Monday, July 11, 2011

We've all got our junk

by: Sam

I just helped my mom pick out a new profile picture. Now I know where I get it from – my obsessive need to perfectly straighten every strand of hair before going out to eat, my refusal to pose for pictures if I don’t look nice, my commitment to wearing makeup everyday, even if just to run to the grocery store. (If the paparazzi strikes, I am ready.)

My mom, like myself, wants people to think she’s pretty. … Actually, we want people to think we’re stunningly gorgeous. Why yes, I’ve thought about going into modeling.

(Not really. I eat too much ice cream for that.)

Anyway, this turned into a pretty important decision. Which photo should she allow all ten of her Facebook friends to see?

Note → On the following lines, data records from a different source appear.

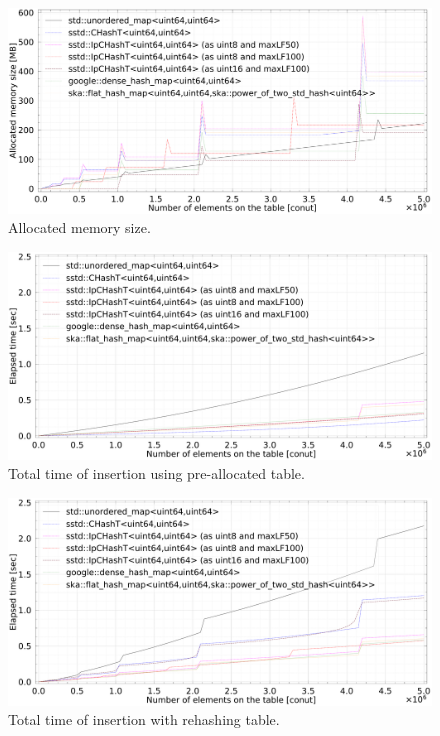 \begin{figure}[h]
  \hspace{-1mm}
  \includegraphics[scale=0.24]{./fig_bench/usedMemory.pdf}
  \caption{ Allocated memory size. }
  \label{fig_bench_memory}
\end{figure}

\begin{figure}[h]
  \includegraphics[scale=0.24]{./fig_bench/insert_et_preAlloc_med.pdf}
  \caption{ Total time of insertion using pre-allocated table. }
  \label{fig_bench_insert_preAlloc}
\end{figure}

\begin{figure}[h]
  \includegraphics[scale=0.24]{./fig_bench/insert_et_med.pdf}
  \caption{ Total time of insertion with rehashing table. }
  \label{fig_bench_insert_wRehash}
\end{figure}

(Keep in mind, I do exaggerate. I get that from my mom, too. … I have to give her some credit. She has more than ten Facebook friends.)

She dismissed one for the color of her outfit and another for the big funky sunglasses. Some she dismissed quickly and without explanation.

When we finally found one that was good enough, she announced that sometime soon we’ll take a nice picture of her.

Anyway, now let me tell you a story about my dad.

My dad needed something from my room yesterday – I’m still not sure what – but to find it, he went straight to my Junk Drawer, the drawer that houses a stapler, tape, paper clips, batteries, Christmas ornaments, my friend Kristen’s camera case, fake spiders, greeting cards I’ve bought far in advance for friends’ birthdays, etc.

(Before we continue, may I ask, do other people have Junk Drawers? Growing up, my mom always allowed me one Junk Drawer. When I’d clean my room during our annual cleaning, I never had to touch the Junk Drawer. That was allowed to be as messy as I’d like. So, to clean my room, I’d try to shove everything in there. Eventually, my Junk Drawer couldn’t shut, and it remained perpetually open, things spilled over the top. But I’ve come a long way since then. My current Junk Drawer now shuts easily, and there’s extra room, should I acquire more fake spiders.)

Anyway, Dad opens my Junk Drawer and is horrified. He yells to me – I’m in the kitchen – and tells me that I need to clean my room.

I’m surprised. I yell back, earnestly, that I thought my room was actually pretty clean.

He tells me I have all kinds of crap in this drawer.

“Well, Dad, that’s my Junk Drawer … . I don’t have to clean my Junk Drawer, do I? The other drawers are all clean, just not that one.”

(Keep in mind that I’m living with my parents, so Dad’s request is perfectly acceptable. It’s not as though he’s telling me to clean the apartment that I pay for. That doesn’t exist. He’s telling me to clean his drawer, really.)

My dad rolls his eyes, seemingly allowing me to leave the Junk Drawer as is.

Yay.

(P.S. Please don’t judge me for living with my parents. I have a plan. I also have a pretty good resume, if you’d like to see it.)

So, today, I spent the day studying, at my brand new LSAT Study Desk – a TV tray and folding chair, set up in the center of my room. This will be my office until October 1. (Kyle, come be my intern! Your primary job will be to keep the ghosts away.)

I also spent some time looking around the house for random things to shove into my Junk Drawer.

I also finished a great book today. I feel pretty accomplished. But I am still living at home with Mom and Dad, so whatever. Take it as you will.

Night,
Sam-tern

P.S. Andrew tied for second in the sand castle contest. (Everyone wins. There was a two-way tie for third, a two-way tie for second and one first place winner. But this doesn’t make me any less proud.)